How to make Balanzoni with Butter and Sage
- Emmazkitchen
- Sep 28, 2024
- 2 min read
Balanzoni are a traditional dish from Bologna, similar to tortelloni, but with a green pasta made from spinach and filled with a rich mixture of ricotta, mortadella, and Parmesan.

Ingredients
For the fresh pasta:
300 g all-purpose flour
150 g fresh spinach
3 eggs
For the filling:
200 g fresh ricotta cheese
100 g finely chopped mortadella
50 g grated Parmigiano Reggiano
1 egg
A pinch of nutmeg
Salt and pepper to taste
For the sauce:
100 g butter
6-8 fresh sage leaves
Grated Parmigiano Reggiano
Preparation
1. Prepare the pasta
Blanch the spinach in boiling water for a few minutes, then drain and squeeze out the excess water. Chop finely.
On a work surface, create a well with the flour, add the chopped spinach and eggs in the center.
Knead until the dough is smooth and elastic.
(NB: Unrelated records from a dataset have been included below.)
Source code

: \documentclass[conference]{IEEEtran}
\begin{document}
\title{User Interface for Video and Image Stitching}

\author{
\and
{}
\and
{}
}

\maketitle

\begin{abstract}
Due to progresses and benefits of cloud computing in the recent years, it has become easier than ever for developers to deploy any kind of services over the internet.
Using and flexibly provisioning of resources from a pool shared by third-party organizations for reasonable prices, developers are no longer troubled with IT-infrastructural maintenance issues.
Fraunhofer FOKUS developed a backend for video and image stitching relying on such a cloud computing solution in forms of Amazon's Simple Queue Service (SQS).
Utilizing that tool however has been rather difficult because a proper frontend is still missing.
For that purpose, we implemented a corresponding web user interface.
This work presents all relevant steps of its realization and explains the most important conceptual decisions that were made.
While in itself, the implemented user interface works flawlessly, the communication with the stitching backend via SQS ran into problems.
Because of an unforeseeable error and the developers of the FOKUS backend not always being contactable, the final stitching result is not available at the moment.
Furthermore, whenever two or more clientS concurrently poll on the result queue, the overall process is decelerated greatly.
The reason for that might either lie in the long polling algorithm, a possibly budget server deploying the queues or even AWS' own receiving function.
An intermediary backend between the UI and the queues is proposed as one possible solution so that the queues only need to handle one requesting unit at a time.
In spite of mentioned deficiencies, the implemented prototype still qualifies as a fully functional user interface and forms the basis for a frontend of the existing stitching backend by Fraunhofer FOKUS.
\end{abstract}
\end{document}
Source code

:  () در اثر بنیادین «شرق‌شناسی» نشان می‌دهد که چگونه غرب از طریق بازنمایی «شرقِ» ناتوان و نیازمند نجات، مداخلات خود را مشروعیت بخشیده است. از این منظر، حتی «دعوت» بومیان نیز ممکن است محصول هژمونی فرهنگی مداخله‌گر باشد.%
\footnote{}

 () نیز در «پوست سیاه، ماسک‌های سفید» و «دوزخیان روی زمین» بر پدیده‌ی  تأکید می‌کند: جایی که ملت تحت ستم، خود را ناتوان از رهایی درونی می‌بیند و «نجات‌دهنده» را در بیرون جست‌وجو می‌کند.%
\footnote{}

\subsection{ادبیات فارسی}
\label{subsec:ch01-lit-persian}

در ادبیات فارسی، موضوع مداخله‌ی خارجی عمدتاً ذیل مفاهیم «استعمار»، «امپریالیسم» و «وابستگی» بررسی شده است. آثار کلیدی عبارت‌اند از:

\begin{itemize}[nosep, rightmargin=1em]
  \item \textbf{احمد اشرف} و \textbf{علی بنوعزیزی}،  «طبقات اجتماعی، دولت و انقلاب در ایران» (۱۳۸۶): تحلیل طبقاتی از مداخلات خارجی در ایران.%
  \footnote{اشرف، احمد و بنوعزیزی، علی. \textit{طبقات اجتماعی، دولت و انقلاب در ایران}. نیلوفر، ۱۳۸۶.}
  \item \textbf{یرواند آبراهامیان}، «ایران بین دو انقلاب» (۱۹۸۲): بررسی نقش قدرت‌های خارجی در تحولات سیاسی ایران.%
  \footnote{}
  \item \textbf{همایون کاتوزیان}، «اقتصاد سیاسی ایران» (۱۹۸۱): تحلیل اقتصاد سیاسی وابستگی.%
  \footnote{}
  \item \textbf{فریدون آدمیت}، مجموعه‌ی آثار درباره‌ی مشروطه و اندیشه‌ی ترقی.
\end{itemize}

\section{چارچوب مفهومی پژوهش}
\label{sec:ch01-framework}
Wrap the dough in plastic wrap and let it rest for at least 30 minutes.
2. Prepare the filling
In a bowl, mix together the ricotta, mortadella, Parmigiano, egg, a pinch of nutmeg, salt, and pepper.
Stir until the filling is creamy but firm.
3. Roll out and fill the pasta
Roll out the dough using a rolling pin or a pasta machine until it's thin.
Cut the dough into squares of about 8 cm (3 inches).
Place a teaspoon of filling in the center of each square.
Fold each square in half to form a triangle, and seal the edges. Then, fold the two corners towards the center to form the classic Balanzoni shape.
4. Cook and serve
Cook the Balanzoni in plenty of salted boiling water for about 4-5 minutes.
Meanwhile, melt the butter in a pan with the sage leaves until the butter turns golden brown.
Drain the Balanzoni and gently toss them in the butter and sage sauce.
Serve hot with a generous sprinkle of grated Parmigiano Reggiano.